Write out each line of the records that has "Squares" in it.

* * *

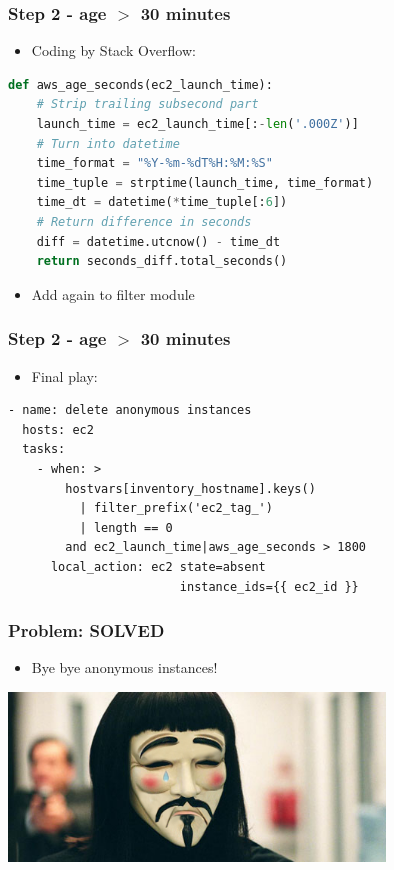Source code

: \documentclass{beamer}
\begin{document}
\begin{frame}[fragile]\frametitle{Step 2 - age $>$ 30 minutes}

    \begin{itemize}
        \item Coding by Stack Overflow:
    \end{itemize}

    \begin{lstlisting}[language=Python]
def aws_age_seconds(ec2_launch_time):
    # Strip trailing subsecond part
    launch_time = ec2_launch_time[:-len('.000Z')]
    # Turn into datetime
    time_format = "%Y-%m-%dT%H:%M:%S"
    time_tuple = strptime(launch_time, time_format)
    time_dt = datetime(*time_tuple[:6])
    # Return difference in seconds
    diff = datetime.utcnow() - time_dt
    return seconds_diff.total_seconds()
    \end{lstlisting}

    \begin{itemize}
        \item Add again to filter module
    \end{itemize}

\end{frame}


\begin{frame}[fragile]\frametitle{Step 2 - age $>$ 30 minutes}

    \begin{itemize}
        \item Final play:
    \end{itemize}

    \begin{lstlisting}
- name: delete anonymous instances
  hosts: ec2
  tasks:
    - when: >
        hostvars[inventory_hostname].keys()
          | filter_prefix('ec2_tag_')
          | length == 0
        and ec2_launch_time|aws_age_seconds > 1800
      local_action: ec2 state=absent
                        instance_ids={{ ec2_id }}
    \end{lstlisting}

\end{frame}


\begin{frame}\frametitle{Problem: \textbf{SOLVED}}

    \begin{itemize}
        \item Bye bye anonymous instances!
    \end{itemize}

    \begin{center}
        \includegraphics[width=10cm]{sad-anonymous}
    \end{center}

\end{frame}
\end{document}
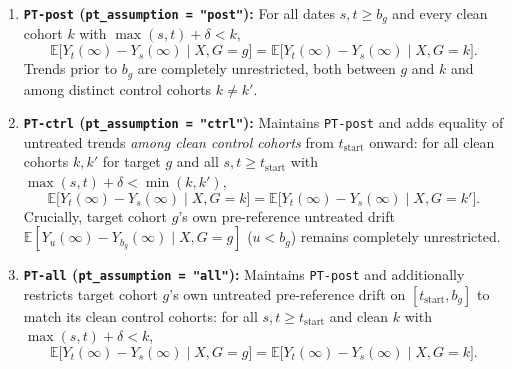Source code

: \documentclass[11pt]{article}
\theoremstyle{definition}
\theoremstyle{remark}
\begin{document}
\begin{enumerate}
\item \textbf{\texttt{PT-post} (\texttt{pt\_assumption = "post"}):} For all dates $s, t \ge b_g$ and every clean cohort $k$ with $\max(s,t) + \delta < k$,
\[
\mathbb{E}\bigl[Y_t(\infty) - Y_s(\infty) \mid X, G = g\bigr] = \mathbb{E}\bigl[Y_t(\infty) - Y_s(\infty) \mid X, G = k\bigr].
\]
Trends prior to $b_g$ are completely unrestricted, both between $g$ and $k$ and among distinct control cohorts $k \neq k'$.

\item \textbf{\texttt{PT-ctrl} (\texttt{pt\_assumption = "ctrl"}):} Maintains \texttt{PT-post} and adds equality of untreated trends \emph{among clean control cohorts} from $t_{\mathrm{start}}$ onward: for all clean cohorts $k, k'$ for target $g$ and all $s, t \ge t_{\mathrm{start}}$ with $\max(s,t) + \delta < \min(k, k')$,
\[
\mathbb{E}\bigl[Y_t(\infty) - Y_s(\infty) \mid X, G = k\bigr] = \mathbb{E}\bigl[Y_t(\infty) - Y_s(\infty) \mid X, G = k'\bigr].
\]
Crucially, target cohort $g$'s own pre-reference untreated drift $\mathbb{E}[Y_u(\infty) - Y_{b_g}(\infty) \mid X, G = g]$ ($u < b_g$) remains completely unrestricted.

\item \textbf{\texttt{PT-all} (\texttt{pt\_assumption = "all"}):} Maintains \texttt{PT-post} and additionally restricts target cohort $g$'s own untreated pre-reference drift on $[t_{\mathrm{start}}, b_g]$ to match its clean control cohorts: for all $s, t \ge t_{\mathrm{start}}$ and clean $k$ with $\max(s,t) + \delta < k$,
\[
\mathbb{E}\bigl[Y_t(\infty) - Y_s(\infty) \mid X, G = g\bigr] = \mathbb{E}\bigl[Y_t(\infty) - Y_s(\infty) \mid X, G = k\bigr].
\]
\end{enumerate}
\end{document}

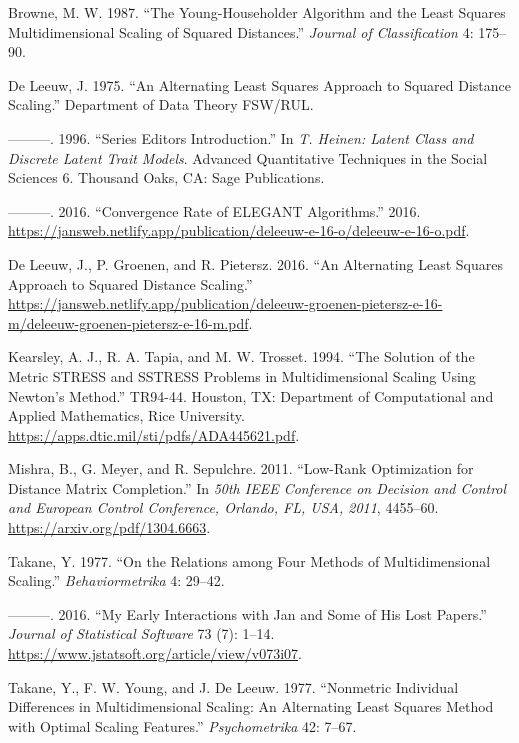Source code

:\documentclass[
  12pt,
  letterpaper,
  DIV=11,
  numbers=noendperiod]{scrartcl}
\newlength{\cslhangindent}
\newenvironment{CSLReferences}[2] %
 {\begin{list}{}{%
  \setlength{\itemindent}{0pt}
  \setlength{\leftmargin}{0pt}
  \setlength{\parsep}{0pt}
  \ifodd #1
   \setlength{\leftmargin}{\cslhangindent}
   \setlength{\itemindent}{-1\cslhangindent}
  \fi
  \setlength{\itemsep}{#2\baselineskip}}}
 {\end{list}}
\begin{document}
\label{refs}
\begin{CSLReferences}{1}{0}
Browne, M. W. 1987. {``{The Young-Householder Algorithm and the Least
Squares Multidimensional Scaling of Squared Distances}.''} \emph{Journal
of Classification} 4: 175--90.

De Leeuw, J. 1975. {``{An Alternating Least Squares Approach to Squared
Distance Scaling}.''} Department of Data Theory FSW/RUL.

---------. 1996. {``{Series Editors Introduction}.''} In \emph{{T.
Heinen: Latent Class and Discrete Latent Trait Models}}. Advanced
Quantitative Techniques in the Social Sciences 6. Thousand Oaks, CA:
Sage Publications.

---------. 2016. {``Convergence Rate of {ELEGANT} Algorithms.''} 2016.
\url{https://jansweb.netlify.app/publication/deleeuw-e-16-o/deleeuw-e-16-o.pdf}.

De Leeuw, J., P. Groenen, and R. Pietersz. 2016. {``An Alternating Least
Squares Approach to Squared Distance Scaling.''}
\url{https://jansweb.netlify.app/publication/deleeuw-groenen-pietersz-e-16-m/deleeuw-groenen-pietersz-e-16-m.pdf}.

Kearsley, A. J., R. A. Tapia, and M. W. Trosset. 1994. {``{The Solution
of the Metric STRESS and SSTRESS Problems in Multidimensional Scaling
Using Newton's Method}.''} TR94-44. Houston, TX: {Department of
Computational and Applied Mathematics, Rice University}.
\url{https://apps.dtic.mil/sti/pdfs/ADA445621.pdf}.

Mishra, B., G. Meyer, and R. Sepulchre. 2011. {``Low-Rank Optimization
for Distance Matrix Completion.''} In \emph{50th IEEE Conference on
Decision and Control and European Control Conference, Orlando, FL, USA,
2011}, 4455--60. \url{https://arxiv.org/pdf/1304.6663}.

Takane, Y. 1977. {``{On the Relations among Four Methods of
Multidimensional Scaling}.''} \emph{Behaviormetrika} 4: 29--42.

---------. 2016. {``{My Early Interactions with Jan and Some of His Lost
Papers}.''} \emph{Journal of Statistical Software} 73 (7): 1--14.
\url{https://www.jstatsoft.org/article/view/v073i07}.

Takane, Y., F. W. Young, and J. De Leeuw. 1977. {``Nonmetric Individual
Differences in Multidimensional Scaling: An Alternating Least Squares
Method with Optimal Scaling Features.''} \emph{Psychometrika} 42: 7--67.

\end{CSLReferences}
\end{document}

* * *

[RESULT FOR THIS TASK]:
Squares Multidimensional Scaling of Squared Distances}.''} \emph{Journal
De Leeuw, J. 1975. {``{An Alternating Least Squares Approach to Squared
Squares Approach to Squared Distance Scaling.''}
Differences in Multidimensional Scaling: An Alternating Least Squares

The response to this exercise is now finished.